Sophienlust war ein Kinderheim der ganz besonderen Art, ein großes Haus inmitten einer wunderschönen Parkanlage mit Spielplätzen und einem Reitstall. Genauso wie alle, die in Sophienlust lebten, war Pünktchen als Waisenkind gekommen, sie hatte nämlich bei einer Feuerkatastrophe beide Eltern verloren. Dieses schreckliche Ereignis lag nun schon einige Jahre zurück, trotzdem saß der Schmerz immer noch tief, obwohl sie in Sophienlust ihr Glück gefunden hatte.

Pünktchen verstand sich sehr gut mit allen, die hier lebten, so auch mit Schwester Regine und Tante Ma. Mit Magda, der Köchin, die sich jeden Tag darauf verstand, die leckersten Gerichte auf den Tisch zu zaubern. Sie mochte die anderen Waisenkinder sehr gerne, aber auch die Gastkindern, die nur für ein paar Tage oder Wochen nach Sophienlust kamen, wenn sich ihre Eltern, aus welchem Grund auch immer, nicht um sie kümmern konnten.

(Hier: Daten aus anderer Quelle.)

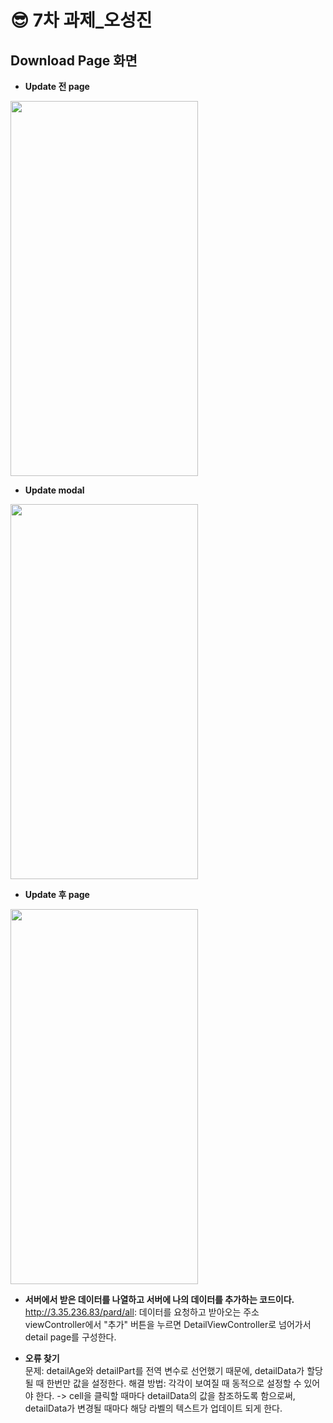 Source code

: 😎 7차 과제_오성진
===============

Download Page 화면
-----------
* **Update 전 page**
<img src="https://github.com/2nd-PARD-iOS-PART/iOS_SungJinOh/assets/103707815/2bbd109d-dac8-4bab-b165-3fa292962f06" width="300" height="600">      

* **Update modal**
<img src="https://github.com/2nd-PARD-iOS-PART/iOS_SungJinOh/assets/103707815/3d55b681-cd30-4b38-b6ea-044870fea45e" width="300" height="600">      

* **Update 후 page**
<img src="https://github.com/2nd-PARD-iOS-PART/iOS_SungJinOh/assets/103707815/13a27595-eae4-4f18-9119-358e14020df7" width="300" height="600">      

* **서버에서 받은 데이터를 나열하고 서버에 나의 데이터를 추가하는 코드이다.**      
http://3.35.236.83/pard/all: 데이터를 요청하고 받아오는 주소    
viewController에서 "추가" 버튼을 누르면 DetailViewController로 넘어가서 detail page를 구성한다.

* **오류 찾기**      
문제: detailAge와 detailPart를 전역 변수로 선언했기 때문에, detailData가 할당될 때 한번만 값을 설정한다.
해결 방법: 각각이 보여질 때 동적으로 설정할 수 있어야 한다. ->  cell을 클릭할 때마다 detailData의 값을 참조하도록 함으로써, detailData가 변경될 때마다 해당 라벨의 텍스트가 업데이트 되게 한다.
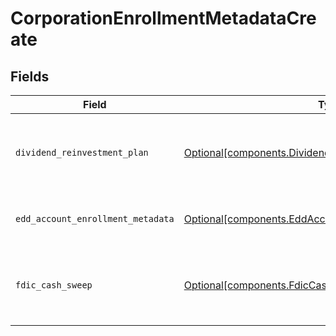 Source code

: # CorporationEnrollmentMetadataCreate


## Fields

| Field                                                                                                                    | Type                                                                                                                     | Required                                                                                                                 | Description                                                                                                              | Example                                                                                                                  |
| ------------------------------------------------------------------------------------------------------------------------ | ------------------------------------------------------------------------------------------------------------------------ | ------------------------------------------------------------------------------------------------------------------------ | ------------------------------------------------------------------------------------------------------------------------ | ------------------------------------------------------------------------------------------------------------------------ |
| `dividend_reinvestment_plan`                                                                                             | [Optional[components.DividendReinvestmentPlan]](../../models/components/dividendreinvestmentplan.md)                     | :heavy_minus_sign:                                                                                                       | Option to auto-enroll in Dividend Reinvestment; defaults to true                                                         | DIVIDEND_REINVESTMENT_ENROLL                                                                                             |
| `edd_account_enrollment_metadata`                                                                                        | [Optional[components.EddAccountEnrollmentMetadataCreate]](../../models/components/eddaccountenrollmentmetadatacreate.md) | :heavy_minus_sign:                                                                                                       | Enrollment metadata for Entity Accounts                                                                                  |                                                                                                                          |
| `fdic_cash_sweep`                                                                                                        | [Optional[components.FdicCashSweep]](../../models/components/fdiccashsweep.md)                                           | :heavy_minus_sign:                                                                                                       | Option to auto-enroll in FDIC cash sweep; defaults to true                                                               | FDIC_CASH_SWEEP_ENROLL                                                                                                   | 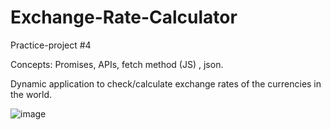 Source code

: # Exchange-Rate-Calculator

Practice-project #4

Concepts: Promises, APIs,  fetch method (JS) , json.

Dynamic application to check/calculate exchange rates of the currencies in the world.

![image](https://user-images.githubusercontent.com/33565966/201527236-ca725f81-b8bf-410c-a90f-557ee5ad4e4b.png)
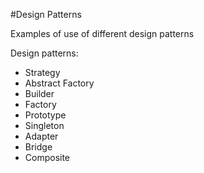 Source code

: #Design Patterns

Examples of use of different design patterns

Design patterns:
- Strategy
- Abstract Factory
- Builder
- Factory
- Prototype
- Singleton
- Adapter
- Bridge
- Composite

Am liebsten aber mochte Pünktchen Nick, zu dem sie sehr starke Gefühle hegte, was durchaus auf Gegenseitigkeit beruhte. Seit einiger Zeit waren sie und Nick sogar so etwas wie ein Paar. Nick war aber nicht nur ein junger Mann, der mit seinen dunklen Haaren und dunklen Augen gut aussah. Nick hatte auch sehr viel Verantwortung zu tragen, und dafür bewunderte Pünktchen ihn.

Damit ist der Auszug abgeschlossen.